Aim of the exercise:
Scan the entries below and return each line that contains "COMPLAINT".

Records provided:
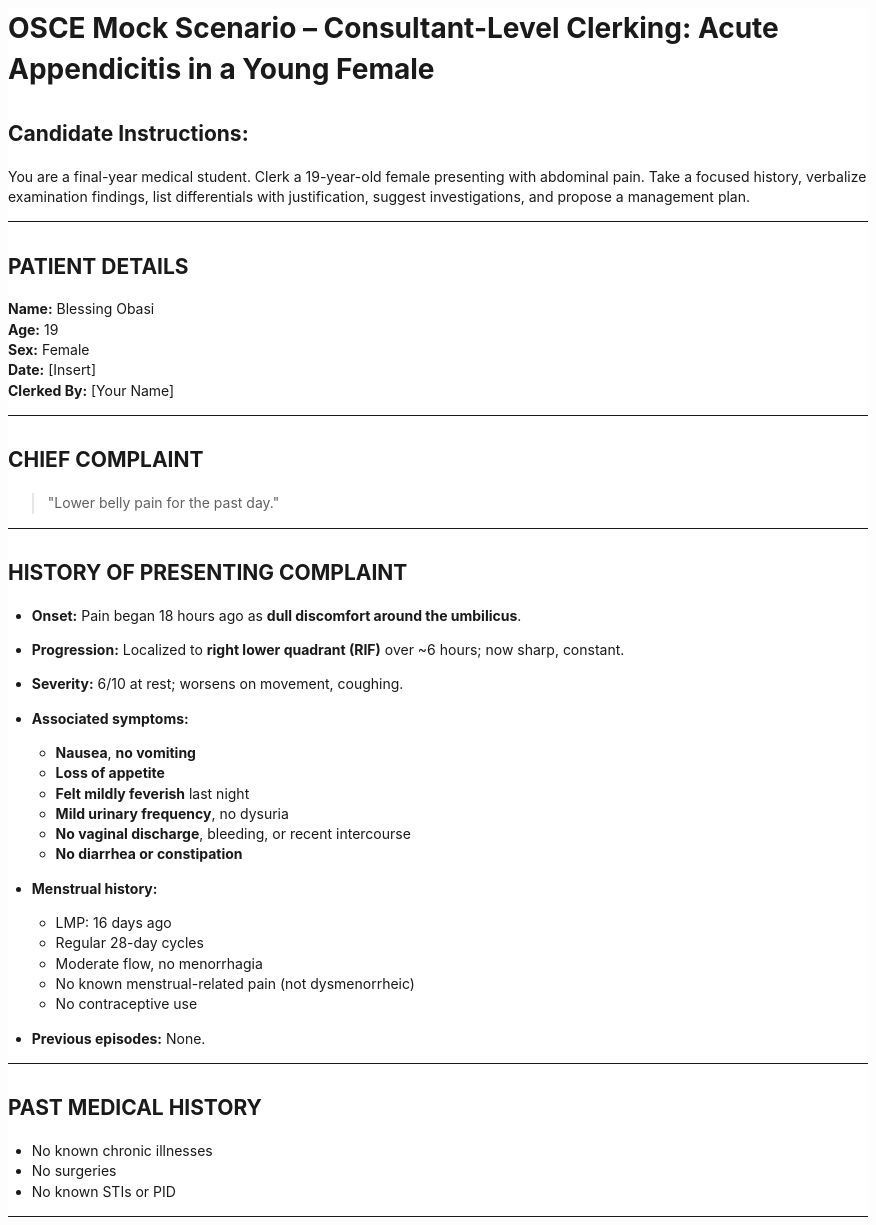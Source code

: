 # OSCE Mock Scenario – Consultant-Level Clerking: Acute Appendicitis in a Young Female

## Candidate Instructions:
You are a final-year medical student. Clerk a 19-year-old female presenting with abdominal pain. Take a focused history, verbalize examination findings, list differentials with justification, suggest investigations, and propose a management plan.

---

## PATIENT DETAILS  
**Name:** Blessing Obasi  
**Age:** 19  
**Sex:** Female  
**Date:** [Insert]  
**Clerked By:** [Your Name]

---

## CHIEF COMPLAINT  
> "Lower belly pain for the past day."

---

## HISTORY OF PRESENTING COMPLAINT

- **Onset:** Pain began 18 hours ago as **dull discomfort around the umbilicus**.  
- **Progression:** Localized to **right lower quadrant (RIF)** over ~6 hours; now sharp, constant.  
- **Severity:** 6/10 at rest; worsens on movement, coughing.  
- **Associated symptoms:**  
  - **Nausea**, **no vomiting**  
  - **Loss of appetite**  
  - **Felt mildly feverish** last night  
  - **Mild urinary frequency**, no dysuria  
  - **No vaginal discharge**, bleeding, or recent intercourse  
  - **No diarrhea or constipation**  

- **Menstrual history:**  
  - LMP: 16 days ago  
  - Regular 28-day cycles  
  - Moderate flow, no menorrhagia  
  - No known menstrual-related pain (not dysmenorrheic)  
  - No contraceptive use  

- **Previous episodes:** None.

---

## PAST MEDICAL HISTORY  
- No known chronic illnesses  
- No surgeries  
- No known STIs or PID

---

--

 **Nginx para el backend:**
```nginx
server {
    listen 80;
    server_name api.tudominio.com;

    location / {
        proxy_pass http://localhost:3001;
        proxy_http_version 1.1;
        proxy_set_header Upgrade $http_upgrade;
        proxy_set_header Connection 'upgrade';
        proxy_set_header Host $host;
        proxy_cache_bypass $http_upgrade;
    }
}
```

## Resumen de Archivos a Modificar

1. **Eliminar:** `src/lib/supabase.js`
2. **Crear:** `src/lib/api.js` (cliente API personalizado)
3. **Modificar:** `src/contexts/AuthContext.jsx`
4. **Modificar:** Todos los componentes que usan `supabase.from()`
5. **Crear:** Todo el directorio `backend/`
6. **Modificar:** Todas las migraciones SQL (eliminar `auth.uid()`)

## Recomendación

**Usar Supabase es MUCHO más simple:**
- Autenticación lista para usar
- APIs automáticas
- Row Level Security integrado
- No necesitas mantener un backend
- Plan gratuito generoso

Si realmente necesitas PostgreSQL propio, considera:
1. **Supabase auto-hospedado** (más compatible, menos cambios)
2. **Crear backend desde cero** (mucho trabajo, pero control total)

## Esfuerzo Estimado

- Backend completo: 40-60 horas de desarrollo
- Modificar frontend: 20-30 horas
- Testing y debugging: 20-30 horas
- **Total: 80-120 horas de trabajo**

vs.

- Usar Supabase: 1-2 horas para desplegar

Task response:
## CHIEF COMPLAINT  
## HISTORY OF PRESENTING COMPLAINT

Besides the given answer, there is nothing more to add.